(Data entries)
* * *

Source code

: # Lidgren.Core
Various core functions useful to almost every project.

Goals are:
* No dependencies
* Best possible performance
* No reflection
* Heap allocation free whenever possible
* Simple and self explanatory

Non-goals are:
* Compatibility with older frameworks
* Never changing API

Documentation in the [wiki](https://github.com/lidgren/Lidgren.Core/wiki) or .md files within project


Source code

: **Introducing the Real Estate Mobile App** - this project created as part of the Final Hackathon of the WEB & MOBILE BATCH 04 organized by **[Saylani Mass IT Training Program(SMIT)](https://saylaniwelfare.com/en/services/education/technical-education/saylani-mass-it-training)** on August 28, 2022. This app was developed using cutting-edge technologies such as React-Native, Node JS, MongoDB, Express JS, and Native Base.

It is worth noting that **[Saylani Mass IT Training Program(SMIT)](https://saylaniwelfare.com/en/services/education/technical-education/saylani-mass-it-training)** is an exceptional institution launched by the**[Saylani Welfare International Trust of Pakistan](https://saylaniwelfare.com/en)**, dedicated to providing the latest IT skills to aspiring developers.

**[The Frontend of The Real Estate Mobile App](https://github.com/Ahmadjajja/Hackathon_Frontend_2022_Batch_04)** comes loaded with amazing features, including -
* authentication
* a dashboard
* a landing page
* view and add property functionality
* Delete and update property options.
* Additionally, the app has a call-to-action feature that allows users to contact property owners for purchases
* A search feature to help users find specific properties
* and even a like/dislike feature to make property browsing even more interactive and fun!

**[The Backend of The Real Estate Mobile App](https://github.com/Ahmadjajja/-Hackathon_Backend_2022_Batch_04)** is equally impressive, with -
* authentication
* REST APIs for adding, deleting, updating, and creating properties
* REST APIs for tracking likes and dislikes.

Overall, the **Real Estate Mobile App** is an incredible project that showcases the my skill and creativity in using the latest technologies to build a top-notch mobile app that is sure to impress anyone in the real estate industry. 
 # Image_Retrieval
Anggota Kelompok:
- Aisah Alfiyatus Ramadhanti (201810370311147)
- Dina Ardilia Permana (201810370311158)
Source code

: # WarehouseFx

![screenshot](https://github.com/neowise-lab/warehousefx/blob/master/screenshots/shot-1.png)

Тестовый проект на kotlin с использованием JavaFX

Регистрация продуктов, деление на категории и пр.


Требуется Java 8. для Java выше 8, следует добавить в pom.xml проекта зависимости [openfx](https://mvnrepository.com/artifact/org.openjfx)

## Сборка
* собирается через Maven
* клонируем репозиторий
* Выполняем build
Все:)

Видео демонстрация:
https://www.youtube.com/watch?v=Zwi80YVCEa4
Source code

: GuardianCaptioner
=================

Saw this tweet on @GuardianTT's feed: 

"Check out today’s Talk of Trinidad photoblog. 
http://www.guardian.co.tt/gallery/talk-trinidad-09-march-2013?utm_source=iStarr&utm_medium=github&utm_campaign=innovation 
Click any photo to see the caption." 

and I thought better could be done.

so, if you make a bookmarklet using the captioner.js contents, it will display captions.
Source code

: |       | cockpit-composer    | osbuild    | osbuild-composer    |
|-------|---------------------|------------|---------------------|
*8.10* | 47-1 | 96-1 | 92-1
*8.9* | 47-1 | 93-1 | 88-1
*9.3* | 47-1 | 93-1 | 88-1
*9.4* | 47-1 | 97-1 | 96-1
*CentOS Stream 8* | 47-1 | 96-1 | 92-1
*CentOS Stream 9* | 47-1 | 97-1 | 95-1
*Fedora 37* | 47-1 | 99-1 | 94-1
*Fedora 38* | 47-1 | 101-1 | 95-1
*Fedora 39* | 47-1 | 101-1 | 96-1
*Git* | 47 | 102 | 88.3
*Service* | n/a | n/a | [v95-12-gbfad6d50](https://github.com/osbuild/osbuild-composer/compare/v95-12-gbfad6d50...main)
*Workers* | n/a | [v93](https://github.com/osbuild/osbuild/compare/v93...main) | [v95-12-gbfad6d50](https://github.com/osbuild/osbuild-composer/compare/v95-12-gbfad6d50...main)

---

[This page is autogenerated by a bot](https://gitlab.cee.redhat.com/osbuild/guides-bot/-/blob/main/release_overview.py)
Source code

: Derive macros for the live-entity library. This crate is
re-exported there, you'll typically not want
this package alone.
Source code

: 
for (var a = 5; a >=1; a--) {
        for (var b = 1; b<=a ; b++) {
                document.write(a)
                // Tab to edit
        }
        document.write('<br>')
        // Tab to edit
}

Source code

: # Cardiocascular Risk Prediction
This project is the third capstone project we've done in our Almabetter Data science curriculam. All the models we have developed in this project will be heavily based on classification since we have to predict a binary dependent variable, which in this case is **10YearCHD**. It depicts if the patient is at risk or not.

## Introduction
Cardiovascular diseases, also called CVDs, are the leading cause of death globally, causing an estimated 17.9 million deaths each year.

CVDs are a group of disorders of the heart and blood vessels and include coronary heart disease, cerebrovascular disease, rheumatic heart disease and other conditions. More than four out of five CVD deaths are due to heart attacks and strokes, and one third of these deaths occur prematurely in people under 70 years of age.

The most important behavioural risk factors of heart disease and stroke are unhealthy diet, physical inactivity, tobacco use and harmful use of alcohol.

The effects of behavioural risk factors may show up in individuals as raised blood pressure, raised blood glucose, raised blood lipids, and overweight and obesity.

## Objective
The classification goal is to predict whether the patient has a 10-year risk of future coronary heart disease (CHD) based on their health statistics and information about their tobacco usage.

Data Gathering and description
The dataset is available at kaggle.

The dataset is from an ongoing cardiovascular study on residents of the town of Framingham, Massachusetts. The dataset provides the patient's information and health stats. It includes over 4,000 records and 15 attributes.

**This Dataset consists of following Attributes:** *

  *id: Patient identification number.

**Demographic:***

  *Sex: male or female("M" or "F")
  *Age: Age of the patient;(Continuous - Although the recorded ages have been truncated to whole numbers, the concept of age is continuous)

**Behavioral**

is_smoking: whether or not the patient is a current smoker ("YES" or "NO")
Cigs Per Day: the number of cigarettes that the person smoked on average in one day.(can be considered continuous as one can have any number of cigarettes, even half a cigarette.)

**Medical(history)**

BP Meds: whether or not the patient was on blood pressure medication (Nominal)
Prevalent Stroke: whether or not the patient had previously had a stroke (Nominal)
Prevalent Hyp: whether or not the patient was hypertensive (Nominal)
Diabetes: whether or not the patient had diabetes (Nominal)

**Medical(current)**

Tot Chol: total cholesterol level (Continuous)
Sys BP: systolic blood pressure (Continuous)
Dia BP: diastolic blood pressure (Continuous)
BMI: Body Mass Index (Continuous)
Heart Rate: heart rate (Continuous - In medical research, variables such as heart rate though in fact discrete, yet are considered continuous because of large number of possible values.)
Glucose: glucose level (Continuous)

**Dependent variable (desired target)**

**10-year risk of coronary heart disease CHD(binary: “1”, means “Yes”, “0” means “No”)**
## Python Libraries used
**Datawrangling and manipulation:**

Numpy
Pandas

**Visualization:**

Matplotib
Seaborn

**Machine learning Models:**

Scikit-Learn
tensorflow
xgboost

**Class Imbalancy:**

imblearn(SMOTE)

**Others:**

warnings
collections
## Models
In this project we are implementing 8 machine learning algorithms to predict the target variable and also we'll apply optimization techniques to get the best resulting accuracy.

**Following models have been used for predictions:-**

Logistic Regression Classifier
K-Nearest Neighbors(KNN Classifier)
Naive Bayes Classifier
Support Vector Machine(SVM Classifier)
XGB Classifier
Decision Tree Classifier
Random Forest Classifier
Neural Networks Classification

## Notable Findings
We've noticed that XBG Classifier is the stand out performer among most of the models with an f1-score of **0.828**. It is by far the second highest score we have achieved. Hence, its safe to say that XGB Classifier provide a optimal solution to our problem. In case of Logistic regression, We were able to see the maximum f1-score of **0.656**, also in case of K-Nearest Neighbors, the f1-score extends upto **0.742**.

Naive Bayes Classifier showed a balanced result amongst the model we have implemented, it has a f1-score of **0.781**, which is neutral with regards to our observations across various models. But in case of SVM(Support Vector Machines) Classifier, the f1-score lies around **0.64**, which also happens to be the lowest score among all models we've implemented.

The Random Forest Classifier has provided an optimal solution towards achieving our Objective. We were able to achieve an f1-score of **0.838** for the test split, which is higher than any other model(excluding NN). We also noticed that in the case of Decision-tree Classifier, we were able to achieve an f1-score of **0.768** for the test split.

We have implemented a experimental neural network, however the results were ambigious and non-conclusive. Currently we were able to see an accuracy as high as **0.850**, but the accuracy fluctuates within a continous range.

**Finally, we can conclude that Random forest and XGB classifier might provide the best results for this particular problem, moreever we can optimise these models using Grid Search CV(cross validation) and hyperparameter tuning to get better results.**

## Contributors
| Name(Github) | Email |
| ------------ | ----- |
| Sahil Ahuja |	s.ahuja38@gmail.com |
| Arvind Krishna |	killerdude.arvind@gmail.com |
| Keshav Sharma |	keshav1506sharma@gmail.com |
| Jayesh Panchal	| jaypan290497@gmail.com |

* * *

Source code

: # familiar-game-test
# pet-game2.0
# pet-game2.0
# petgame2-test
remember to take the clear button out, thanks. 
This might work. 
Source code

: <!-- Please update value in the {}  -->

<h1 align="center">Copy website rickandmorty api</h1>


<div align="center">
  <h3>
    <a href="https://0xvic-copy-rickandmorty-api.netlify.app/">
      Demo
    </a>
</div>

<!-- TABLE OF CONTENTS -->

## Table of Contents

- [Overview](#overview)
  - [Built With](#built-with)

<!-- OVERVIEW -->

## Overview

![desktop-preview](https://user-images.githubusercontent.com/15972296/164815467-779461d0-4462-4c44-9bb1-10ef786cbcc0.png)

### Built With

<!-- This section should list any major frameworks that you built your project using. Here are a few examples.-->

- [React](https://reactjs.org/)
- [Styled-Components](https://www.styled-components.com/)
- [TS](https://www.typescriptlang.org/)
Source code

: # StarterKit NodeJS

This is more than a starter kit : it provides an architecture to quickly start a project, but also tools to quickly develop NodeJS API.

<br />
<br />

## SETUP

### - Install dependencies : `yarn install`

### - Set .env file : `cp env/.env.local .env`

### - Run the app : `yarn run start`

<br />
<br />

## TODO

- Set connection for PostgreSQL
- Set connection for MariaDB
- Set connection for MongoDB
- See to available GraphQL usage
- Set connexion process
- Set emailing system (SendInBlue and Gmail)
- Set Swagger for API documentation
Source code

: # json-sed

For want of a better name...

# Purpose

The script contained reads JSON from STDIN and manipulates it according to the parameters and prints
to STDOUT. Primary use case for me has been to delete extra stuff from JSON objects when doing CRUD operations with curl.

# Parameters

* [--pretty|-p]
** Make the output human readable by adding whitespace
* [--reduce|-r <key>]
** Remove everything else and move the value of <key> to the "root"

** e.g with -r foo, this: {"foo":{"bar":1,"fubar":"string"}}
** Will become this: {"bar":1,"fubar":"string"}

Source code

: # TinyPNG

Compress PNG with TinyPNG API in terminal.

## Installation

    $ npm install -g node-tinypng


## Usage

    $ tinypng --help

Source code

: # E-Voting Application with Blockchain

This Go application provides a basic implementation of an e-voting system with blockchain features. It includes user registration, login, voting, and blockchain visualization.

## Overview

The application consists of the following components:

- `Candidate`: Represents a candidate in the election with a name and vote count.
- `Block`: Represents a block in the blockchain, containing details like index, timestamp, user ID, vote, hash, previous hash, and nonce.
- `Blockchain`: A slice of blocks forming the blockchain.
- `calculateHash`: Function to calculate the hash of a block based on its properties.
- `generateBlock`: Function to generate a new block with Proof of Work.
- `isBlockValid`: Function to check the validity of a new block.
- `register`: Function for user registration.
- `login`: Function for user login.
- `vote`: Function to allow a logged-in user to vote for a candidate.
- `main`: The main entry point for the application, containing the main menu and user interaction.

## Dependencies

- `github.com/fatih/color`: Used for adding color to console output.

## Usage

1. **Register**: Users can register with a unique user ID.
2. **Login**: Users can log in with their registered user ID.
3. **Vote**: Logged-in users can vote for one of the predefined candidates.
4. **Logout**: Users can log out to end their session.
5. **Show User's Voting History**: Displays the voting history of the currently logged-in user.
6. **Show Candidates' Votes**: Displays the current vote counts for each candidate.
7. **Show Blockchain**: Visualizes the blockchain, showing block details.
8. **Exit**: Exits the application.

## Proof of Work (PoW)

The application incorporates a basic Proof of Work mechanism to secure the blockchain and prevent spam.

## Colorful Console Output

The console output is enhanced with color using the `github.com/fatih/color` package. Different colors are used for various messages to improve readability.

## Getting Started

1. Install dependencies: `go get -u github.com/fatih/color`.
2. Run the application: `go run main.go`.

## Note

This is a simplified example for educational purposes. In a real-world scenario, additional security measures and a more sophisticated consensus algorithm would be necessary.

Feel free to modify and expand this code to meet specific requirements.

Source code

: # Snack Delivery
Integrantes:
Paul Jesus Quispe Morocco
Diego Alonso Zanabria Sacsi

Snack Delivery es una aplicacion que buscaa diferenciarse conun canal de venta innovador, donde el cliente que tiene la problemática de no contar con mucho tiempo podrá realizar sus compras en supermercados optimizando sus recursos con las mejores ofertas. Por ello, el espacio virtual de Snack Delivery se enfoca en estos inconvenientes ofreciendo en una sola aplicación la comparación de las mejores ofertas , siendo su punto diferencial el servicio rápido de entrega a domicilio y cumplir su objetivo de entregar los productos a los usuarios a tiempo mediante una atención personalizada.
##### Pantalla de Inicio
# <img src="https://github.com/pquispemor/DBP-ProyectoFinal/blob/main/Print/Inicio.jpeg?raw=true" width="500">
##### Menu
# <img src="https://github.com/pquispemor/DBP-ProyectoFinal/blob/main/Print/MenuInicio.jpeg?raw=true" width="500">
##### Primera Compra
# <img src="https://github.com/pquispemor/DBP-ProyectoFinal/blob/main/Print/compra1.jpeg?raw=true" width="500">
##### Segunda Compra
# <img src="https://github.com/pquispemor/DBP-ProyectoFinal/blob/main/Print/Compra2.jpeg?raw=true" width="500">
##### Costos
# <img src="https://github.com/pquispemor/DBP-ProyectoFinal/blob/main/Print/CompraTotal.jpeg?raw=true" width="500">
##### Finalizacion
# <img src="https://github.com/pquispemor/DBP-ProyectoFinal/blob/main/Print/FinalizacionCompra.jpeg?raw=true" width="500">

* * *

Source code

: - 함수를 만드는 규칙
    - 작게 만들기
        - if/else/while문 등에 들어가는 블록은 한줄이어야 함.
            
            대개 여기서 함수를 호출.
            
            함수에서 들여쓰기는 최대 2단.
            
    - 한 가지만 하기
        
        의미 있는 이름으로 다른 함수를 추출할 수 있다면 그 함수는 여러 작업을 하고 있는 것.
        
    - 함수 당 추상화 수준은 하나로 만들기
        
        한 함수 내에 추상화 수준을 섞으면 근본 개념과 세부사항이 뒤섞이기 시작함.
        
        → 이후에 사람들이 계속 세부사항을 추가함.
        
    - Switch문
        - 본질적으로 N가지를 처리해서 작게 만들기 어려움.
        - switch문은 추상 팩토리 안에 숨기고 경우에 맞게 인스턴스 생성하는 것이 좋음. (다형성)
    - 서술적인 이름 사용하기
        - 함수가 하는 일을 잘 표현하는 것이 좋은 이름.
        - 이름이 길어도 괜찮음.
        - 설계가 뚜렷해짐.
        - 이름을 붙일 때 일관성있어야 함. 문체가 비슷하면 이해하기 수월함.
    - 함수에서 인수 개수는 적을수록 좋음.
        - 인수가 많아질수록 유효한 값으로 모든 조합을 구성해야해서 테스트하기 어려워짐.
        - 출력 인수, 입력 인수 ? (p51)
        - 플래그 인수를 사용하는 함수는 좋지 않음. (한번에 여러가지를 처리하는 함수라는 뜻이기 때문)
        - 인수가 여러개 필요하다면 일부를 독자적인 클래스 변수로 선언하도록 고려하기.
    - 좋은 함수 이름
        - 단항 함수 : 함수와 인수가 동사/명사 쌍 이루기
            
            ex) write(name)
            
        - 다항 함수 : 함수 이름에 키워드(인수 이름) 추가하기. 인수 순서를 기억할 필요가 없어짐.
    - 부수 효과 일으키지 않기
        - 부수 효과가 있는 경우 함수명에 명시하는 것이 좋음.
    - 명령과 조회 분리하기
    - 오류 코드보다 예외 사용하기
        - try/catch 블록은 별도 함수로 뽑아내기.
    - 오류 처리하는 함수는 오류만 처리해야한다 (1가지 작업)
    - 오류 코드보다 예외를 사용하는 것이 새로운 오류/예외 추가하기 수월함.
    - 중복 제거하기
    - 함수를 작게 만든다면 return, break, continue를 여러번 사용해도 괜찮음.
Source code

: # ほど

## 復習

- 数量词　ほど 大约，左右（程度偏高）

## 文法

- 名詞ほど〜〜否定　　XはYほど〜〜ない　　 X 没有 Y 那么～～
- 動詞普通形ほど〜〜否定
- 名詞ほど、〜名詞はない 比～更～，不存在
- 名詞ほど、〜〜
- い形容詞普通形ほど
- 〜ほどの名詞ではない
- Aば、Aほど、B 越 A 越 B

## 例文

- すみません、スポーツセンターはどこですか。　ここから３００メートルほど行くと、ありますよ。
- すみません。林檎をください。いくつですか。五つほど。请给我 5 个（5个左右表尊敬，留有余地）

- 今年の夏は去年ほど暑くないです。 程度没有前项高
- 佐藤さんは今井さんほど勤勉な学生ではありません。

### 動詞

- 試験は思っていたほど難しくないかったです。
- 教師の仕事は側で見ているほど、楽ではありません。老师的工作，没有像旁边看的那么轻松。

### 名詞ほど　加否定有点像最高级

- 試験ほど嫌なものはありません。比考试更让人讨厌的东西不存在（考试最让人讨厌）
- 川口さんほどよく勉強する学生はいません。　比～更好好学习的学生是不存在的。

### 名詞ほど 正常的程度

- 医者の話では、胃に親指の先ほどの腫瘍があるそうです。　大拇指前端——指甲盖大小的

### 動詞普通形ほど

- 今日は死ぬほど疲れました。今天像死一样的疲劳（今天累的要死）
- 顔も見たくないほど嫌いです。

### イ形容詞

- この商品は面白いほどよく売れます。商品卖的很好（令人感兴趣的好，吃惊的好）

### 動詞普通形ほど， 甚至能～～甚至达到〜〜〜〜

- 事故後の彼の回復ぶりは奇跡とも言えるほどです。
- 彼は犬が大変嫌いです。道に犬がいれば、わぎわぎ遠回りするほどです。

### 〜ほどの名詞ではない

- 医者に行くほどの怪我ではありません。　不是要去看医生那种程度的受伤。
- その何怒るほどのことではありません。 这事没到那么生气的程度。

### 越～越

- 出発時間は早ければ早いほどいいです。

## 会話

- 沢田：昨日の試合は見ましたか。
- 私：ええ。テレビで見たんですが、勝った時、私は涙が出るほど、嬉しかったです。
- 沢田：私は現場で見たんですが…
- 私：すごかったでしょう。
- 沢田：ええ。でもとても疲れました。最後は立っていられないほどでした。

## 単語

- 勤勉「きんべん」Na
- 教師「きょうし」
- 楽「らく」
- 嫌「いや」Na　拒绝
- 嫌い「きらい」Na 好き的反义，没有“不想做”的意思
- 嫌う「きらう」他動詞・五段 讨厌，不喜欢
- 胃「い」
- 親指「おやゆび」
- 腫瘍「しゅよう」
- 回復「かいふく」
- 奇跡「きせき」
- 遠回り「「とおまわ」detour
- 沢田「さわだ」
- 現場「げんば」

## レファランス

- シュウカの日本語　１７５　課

* * *

§ **EXERCISE DESCRIPTION**
Above are the records; print exactly the lines from the line with "a new block." to the line with "## Dependencies", including both, and nothing else.

§ **SOLUTION BELOW**
- `isBlockValid`: Function to check the validity of a new block.
- `register`: Function for user registration.
- `login`: Function for user login.
- `vote`: Function to allow a logged-in user to vote for a candidate.
- `main`: The main entry point for the application, containing the main menu and user interaction.

## Dependencies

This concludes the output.